Today is Chicken Tenders Day, which the News once called Yale’s “single greatest accomplishment.” Hungry students will flock to dining halls for one of Yale’s most popular dishes, providing a fitting opportunity to reflect on how we treat the birds we eat.

Last week The Washington Post revealed that nearly one million live chickens and turkeys are accidentally boiled to death in U.S. slaughterhouses every year. These painful deaths occur largely because slaughter lines move so fast that it is impossible to kill all the birds before they are plunged into scalding water to remove their feathers.

Now the U.S. Department of Agriculture wants the slaughter lines to move even faster, at the same time as it dramatically cuts the number of government inspectors monitoring the line.

The USDA is finalizing a proposal to allow the nation’s largest poultry slaughterhouses to speed up their kill lines by 25 percent – from 140 to 175 chickens per minute. At the same time, the proposal seeks to replace 40 percent of USDA inspectors with the poultry producers’ own employees, posing a conflict of interest in asking companies to self-regulate.

Increasing line speed will make painful and improper deaths more common, poultry slaughter experts say. When chickens and turkeys enter the slaughter line, workers shackle the legs of the live birds, hanging them by their feet. The birds move through an electrified water bath intended to stun them unconscious, before an automated blade cuts their throat and they are plunged into a tank of boiling water to loosen the feathers from the carcasses. When the birds are not properly secured in the shackle, they lift their heads, attempting to right themselves, and miss both the electrified water and the automated blade. They are then plunged into the boiling water fully conscious.

It’s easy to count how many birds this happens to because those boiled alive turn bright red, a vivid reminder that their bodies were not drained of blood during slaughter. All birds boiled alive must be discarded.

The USDA says the proposal will reduce slaughter costs for major producers like Tyson’s, Purdue and Pilgrim’s Pride by $256 million each year, and save the USDA $90 million over three years from firing inspectors.

Sadly, the USDA has joined with Big Poultry in making an economic boon out of the heartless treatment of chickens and turkeys. Our nation’s top poultry producers treat the birds as unfeeling production units rather than as sentient beings. This is uncivilized, inhumane and unnecessary.

As Yale students, eating is our most frequent act of consumption and the food choices we make are one of our most direct ways of shaping the world. When it comes to the chicken tenders, there is more at stake than merely what tastes good. The types of food production practices we support will create one type of world or another.

The institutional cruelty of industrial poultry farming is not just bad for the birds – it is bad for our society. The presence of institutionalized cruelty in any form makes society less humane, lowering our ethical threshold.

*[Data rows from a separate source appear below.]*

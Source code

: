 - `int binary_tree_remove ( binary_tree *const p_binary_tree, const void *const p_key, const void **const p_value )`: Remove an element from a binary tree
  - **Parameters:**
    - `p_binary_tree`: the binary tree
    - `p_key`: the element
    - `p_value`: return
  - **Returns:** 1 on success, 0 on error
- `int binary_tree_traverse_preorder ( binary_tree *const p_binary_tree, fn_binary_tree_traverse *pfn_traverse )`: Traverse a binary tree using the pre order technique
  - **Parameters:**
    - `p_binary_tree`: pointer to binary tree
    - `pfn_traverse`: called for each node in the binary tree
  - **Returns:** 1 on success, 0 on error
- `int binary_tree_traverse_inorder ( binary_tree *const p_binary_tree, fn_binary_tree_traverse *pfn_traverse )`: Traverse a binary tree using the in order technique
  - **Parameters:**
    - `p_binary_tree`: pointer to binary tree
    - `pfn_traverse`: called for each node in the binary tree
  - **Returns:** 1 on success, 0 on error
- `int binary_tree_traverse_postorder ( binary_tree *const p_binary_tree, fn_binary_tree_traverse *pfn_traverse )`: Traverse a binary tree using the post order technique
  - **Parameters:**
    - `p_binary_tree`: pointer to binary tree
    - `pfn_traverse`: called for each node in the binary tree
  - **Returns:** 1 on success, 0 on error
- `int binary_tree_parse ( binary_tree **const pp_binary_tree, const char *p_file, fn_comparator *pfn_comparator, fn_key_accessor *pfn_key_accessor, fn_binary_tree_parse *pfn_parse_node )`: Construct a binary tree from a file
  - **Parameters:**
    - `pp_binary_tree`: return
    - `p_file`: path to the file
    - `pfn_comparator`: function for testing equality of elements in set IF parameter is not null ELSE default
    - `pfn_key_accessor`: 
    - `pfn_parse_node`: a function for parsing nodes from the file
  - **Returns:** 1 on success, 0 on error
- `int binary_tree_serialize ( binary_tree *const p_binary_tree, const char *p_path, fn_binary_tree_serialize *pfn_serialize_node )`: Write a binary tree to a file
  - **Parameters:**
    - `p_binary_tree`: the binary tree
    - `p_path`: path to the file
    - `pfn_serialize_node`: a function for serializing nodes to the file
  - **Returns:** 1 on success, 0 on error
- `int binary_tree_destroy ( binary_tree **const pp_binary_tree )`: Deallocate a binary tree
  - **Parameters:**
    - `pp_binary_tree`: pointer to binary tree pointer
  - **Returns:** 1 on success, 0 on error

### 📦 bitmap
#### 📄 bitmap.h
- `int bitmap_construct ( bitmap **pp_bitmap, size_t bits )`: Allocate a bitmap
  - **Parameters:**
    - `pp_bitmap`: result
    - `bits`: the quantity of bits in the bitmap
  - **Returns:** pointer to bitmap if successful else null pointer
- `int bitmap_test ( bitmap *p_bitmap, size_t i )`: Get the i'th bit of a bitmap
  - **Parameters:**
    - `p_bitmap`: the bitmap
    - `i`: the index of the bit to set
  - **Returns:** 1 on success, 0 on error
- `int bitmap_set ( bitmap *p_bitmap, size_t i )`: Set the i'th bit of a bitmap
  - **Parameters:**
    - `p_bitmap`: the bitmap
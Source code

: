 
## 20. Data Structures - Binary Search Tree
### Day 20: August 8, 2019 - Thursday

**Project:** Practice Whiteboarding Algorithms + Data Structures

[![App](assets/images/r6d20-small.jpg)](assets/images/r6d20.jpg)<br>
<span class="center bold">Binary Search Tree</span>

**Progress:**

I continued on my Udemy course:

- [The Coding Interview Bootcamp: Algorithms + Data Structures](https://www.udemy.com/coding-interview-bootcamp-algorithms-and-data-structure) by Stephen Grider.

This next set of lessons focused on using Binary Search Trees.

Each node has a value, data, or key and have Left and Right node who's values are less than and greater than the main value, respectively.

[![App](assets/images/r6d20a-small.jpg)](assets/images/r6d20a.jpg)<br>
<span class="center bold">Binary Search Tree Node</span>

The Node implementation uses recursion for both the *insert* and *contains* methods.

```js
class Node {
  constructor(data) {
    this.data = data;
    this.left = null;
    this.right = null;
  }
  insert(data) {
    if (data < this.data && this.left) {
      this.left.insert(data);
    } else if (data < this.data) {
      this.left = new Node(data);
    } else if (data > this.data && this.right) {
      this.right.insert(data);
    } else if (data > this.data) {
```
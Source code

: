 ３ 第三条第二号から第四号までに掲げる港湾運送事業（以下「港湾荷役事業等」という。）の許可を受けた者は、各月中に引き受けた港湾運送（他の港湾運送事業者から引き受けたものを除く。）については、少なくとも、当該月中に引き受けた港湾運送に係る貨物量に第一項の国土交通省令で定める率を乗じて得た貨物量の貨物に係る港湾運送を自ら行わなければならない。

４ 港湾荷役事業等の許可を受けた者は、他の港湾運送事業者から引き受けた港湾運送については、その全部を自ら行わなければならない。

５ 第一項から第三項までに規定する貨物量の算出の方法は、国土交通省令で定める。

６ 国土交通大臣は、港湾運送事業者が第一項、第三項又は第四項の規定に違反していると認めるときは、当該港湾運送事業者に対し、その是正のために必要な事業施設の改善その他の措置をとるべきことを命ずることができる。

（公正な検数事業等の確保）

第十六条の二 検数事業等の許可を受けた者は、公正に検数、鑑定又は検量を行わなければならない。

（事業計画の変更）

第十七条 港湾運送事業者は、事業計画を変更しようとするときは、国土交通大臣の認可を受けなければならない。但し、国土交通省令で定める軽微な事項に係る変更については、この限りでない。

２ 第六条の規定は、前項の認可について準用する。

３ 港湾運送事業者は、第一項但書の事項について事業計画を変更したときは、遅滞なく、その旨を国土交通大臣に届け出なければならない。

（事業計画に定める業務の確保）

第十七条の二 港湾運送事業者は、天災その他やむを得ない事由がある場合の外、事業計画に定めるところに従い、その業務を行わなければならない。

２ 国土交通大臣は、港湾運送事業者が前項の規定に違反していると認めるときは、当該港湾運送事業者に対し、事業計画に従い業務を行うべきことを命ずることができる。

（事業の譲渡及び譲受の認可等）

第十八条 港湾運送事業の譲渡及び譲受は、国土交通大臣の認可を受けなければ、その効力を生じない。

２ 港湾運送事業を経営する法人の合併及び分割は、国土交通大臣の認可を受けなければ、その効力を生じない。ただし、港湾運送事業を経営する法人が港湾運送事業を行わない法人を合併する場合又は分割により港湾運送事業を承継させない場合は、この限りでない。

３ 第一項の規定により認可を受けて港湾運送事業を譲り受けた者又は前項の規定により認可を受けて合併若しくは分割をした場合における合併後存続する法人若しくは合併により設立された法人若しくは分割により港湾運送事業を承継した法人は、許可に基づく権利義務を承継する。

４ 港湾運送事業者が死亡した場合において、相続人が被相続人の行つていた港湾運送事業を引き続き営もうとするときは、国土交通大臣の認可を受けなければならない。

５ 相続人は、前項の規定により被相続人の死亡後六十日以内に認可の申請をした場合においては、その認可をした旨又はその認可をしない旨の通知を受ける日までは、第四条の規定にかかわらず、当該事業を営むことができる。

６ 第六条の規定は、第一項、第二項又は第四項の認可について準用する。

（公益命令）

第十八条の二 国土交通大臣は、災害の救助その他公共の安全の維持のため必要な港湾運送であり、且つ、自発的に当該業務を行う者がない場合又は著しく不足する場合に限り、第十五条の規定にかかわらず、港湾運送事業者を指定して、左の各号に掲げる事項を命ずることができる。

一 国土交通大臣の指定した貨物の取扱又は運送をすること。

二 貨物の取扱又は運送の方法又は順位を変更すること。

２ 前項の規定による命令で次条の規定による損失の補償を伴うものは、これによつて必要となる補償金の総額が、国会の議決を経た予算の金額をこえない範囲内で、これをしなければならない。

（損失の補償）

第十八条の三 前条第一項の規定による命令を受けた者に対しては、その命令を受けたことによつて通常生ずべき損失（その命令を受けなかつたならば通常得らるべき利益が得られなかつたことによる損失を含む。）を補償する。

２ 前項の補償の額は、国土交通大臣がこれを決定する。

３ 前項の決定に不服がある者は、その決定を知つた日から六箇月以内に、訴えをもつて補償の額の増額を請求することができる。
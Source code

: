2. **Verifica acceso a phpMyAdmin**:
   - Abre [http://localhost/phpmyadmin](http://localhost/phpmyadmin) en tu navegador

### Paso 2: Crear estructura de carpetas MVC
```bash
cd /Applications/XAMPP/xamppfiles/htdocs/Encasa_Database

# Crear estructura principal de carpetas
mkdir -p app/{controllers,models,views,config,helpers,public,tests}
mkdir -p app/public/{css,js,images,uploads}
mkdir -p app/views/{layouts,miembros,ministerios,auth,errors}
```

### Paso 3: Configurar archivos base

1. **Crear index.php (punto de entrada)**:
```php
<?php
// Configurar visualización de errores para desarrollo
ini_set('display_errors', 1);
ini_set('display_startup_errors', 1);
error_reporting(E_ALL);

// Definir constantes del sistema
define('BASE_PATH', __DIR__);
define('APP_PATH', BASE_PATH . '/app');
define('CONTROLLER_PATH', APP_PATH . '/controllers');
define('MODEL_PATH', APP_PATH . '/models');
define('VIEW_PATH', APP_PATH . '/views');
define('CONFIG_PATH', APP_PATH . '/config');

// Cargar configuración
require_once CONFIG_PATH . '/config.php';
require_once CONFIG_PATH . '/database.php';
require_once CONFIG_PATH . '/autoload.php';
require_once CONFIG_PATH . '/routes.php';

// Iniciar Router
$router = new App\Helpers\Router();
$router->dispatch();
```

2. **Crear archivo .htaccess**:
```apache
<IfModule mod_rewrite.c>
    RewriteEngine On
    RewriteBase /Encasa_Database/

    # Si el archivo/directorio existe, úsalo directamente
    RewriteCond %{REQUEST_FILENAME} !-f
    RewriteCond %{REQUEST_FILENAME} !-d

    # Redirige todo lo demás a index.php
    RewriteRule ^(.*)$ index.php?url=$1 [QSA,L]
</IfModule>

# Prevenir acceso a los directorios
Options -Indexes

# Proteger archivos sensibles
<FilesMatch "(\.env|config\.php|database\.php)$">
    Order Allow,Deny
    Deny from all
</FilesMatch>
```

As journalist and speechwriter Matthew Scully writes in his book “Dominion,” “[Animals] are not pieces of machinery, no matter how cost-efficient it may be to treat them as such. Machinery doesn’t cry or feel frightened or lonely. And when man treats him this way, he might as well be a machine himself. Something dies in him, too. Something is lost in a society that rewards and enriches him.”

The USDA’s proposal is particularly galling since it highlights the fact that birds are not included under the Humane Slaughter Act, the federal law designed to decrease the suffering of farm animals during slaughter. The Humane Slaughter Act requires that food animals be rendered “insensitive to pain” before they are shackled and killed. It covers cows, calves, pigs, sheep and goats – but not birds. If birds were covered, boiling birds alive would be an “egregious” violation that could result in criminal charges. The shackling of conscious birds and the bone breaking that regularly results would also be prohibited.

Are birds not deserving of humane slaughter too?

We are a society that prides itself on its values. But values that are not acted upon are not values at all. How we treat animals, who are some of the most vulnerable among us, is a measure of our decency and moral progress. We can do better. The Obama Administration can start by rejecting the USDA’s cruel proposal.